Coba da Costa

Personal information
- Full name: Coba Gomes da Costa
- Date of birth: 26 July 2002 (age 23)
- Place of birth: La Mojonera, Spain
- Height: 1.82 m (6 ft 0 in)
- Position: Winger

Team information
- Current team: Al-Kholood

Youth career
- 2011–2014: La Mojonera
- 2014–2016: Almería
- 2016–2018: La Cañada Atlético
- 2018–2020: La Mojonera
- 2020–2021: Maracena

Senior career*
- Years: Team / Apps / (Gls)
- 2021: Maracena / 7 / (0)
- 2021–2022: Berja / 26 / (3)
- 2022: Tabor Sežana / 13 / (0)
- 2023–2024: Conquense / 37 / (8)
- 2024–2025: Getafe B / 9 / (3)
- 2024–2026: Getafe / 33 / (1)
- 2026: → Anderlecht (loan) / 5 / (0)
- 2026–: Al-Kholood / 0 / (0)

= Coba da Costa =

Spanish footballer

Coba Gomes da Costa (born 26 July 2002), sometimes known as just Coba, is a Spanish professional footballer who plays as a left winger for Saudi side Al-Kholood Club.

==Career==
Born in La Mojonera, Almería, Andalusia to Bissau-Guinean parents, Coba represented La Mojonera CF, UD Almería, UCD La Cañada Atlético and UD Maracena as a youth. He made his senior debut with the latter on 21 March 2021, coming on as a late substitute in a 2–1 Tercera División home win over CD Huétor Vega.

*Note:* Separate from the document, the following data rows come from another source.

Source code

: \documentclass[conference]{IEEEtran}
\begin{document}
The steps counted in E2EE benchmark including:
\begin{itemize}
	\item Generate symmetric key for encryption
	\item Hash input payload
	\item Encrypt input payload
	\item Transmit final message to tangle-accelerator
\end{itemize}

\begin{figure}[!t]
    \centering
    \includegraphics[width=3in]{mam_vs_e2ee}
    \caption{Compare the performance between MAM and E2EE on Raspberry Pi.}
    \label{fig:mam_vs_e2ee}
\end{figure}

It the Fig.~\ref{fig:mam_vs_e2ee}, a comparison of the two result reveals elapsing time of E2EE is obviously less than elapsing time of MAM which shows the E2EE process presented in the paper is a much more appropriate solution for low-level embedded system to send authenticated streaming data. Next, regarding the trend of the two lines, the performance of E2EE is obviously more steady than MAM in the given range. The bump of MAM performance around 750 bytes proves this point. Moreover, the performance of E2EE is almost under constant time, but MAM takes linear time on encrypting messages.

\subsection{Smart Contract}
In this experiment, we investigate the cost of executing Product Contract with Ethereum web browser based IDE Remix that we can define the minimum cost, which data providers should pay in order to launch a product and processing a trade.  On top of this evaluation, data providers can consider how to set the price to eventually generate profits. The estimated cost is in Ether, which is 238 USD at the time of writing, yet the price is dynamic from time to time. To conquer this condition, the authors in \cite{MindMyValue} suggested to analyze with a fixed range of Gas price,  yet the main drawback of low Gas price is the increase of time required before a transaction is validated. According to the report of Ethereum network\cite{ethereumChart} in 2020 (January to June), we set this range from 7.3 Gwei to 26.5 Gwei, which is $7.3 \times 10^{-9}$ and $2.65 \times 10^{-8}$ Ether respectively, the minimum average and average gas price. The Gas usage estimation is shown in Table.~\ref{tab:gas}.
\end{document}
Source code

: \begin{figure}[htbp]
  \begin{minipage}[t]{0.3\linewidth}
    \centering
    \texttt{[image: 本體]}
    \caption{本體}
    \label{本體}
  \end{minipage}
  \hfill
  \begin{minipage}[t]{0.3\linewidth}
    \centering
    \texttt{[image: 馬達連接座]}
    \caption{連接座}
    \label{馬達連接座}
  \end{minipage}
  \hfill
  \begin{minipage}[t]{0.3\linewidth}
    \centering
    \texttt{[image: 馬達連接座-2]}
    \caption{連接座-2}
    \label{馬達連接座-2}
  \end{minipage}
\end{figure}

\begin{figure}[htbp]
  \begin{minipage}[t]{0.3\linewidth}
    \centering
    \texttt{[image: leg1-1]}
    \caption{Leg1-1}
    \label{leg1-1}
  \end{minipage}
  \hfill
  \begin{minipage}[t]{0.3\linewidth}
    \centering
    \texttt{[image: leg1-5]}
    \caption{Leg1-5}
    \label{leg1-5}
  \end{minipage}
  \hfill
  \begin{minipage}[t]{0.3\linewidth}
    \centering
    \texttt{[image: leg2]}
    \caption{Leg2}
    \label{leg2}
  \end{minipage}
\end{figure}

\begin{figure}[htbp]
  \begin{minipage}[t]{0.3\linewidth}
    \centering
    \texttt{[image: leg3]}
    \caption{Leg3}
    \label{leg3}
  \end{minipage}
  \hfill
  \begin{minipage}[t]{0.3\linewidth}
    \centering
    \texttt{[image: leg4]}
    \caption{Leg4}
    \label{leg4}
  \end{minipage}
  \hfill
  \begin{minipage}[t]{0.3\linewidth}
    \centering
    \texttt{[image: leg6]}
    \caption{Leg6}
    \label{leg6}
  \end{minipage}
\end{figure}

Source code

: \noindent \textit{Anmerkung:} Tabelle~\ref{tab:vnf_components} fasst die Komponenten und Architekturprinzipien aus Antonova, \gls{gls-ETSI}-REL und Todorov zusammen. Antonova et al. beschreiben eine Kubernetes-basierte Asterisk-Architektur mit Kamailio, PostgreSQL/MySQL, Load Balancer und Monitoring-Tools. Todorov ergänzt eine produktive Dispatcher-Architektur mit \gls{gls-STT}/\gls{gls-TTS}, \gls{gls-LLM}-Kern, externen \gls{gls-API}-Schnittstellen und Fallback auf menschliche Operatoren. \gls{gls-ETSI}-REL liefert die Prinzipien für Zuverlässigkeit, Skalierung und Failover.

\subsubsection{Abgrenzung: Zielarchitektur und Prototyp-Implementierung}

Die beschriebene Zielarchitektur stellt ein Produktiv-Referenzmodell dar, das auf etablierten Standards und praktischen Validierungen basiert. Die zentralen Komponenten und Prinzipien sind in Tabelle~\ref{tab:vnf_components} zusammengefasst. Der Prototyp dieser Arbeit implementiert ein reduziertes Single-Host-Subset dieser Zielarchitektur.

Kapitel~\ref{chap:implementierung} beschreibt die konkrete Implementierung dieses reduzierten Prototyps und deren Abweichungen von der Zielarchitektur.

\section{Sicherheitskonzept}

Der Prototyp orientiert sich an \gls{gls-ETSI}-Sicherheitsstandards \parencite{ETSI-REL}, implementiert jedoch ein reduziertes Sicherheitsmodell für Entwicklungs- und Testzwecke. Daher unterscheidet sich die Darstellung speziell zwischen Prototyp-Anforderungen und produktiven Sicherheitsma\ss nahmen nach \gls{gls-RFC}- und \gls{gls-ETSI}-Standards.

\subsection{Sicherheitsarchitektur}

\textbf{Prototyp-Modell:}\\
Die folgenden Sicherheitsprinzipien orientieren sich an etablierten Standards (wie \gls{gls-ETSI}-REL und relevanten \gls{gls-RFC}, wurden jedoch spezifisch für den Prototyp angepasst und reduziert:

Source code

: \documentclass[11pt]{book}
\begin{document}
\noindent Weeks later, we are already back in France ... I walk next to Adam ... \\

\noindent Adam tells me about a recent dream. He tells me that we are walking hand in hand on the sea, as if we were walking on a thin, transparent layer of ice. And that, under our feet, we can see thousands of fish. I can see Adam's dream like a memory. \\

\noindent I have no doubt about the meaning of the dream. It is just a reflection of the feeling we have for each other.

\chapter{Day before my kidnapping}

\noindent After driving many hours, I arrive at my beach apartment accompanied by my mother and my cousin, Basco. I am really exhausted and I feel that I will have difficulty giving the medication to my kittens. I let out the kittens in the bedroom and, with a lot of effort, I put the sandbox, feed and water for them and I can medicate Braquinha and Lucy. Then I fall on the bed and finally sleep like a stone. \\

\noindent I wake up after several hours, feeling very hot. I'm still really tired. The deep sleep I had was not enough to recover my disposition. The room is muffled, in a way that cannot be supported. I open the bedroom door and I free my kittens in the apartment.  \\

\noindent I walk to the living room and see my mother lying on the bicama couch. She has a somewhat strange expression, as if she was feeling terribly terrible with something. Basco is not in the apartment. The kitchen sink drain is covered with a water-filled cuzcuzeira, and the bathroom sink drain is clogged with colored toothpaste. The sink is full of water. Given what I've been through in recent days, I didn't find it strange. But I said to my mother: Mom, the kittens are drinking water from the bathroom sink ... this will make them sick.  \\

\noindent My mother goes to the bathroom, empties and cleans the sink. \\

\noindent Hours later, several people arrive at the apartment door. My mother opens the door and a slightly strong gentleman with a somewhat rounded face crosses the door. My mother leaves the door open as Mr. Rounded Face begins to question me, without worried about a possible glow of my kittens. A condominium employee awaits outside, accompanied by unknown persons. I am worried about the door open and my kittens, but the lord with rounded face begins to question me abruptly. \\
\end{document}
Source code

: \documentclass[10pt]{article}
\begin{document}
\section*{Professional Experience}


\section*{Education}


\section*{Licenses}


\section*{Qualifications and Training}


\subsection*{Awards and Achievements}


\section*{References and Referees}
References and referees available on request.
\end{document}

On 6 September 2021, Coba signed for CD El Ejido's farm team Berja CF in the División de Honor Andaluza. The following 18 July, after being regularly used, he moved abroad for the first time in his career and joined Slovenian PrvaLiga side NK Tabor Sežana.

Coba made his professional debut on 24 July 2022, replacing Tom Kljun late into a 1–0 home loss to NK Olimpija Ljubljana. On 29 November, after being replaced before half-time in a 1–1 away draw against NK Gorica, he refused to shake hands with manager Dušan Kosič, and subsequently left the club.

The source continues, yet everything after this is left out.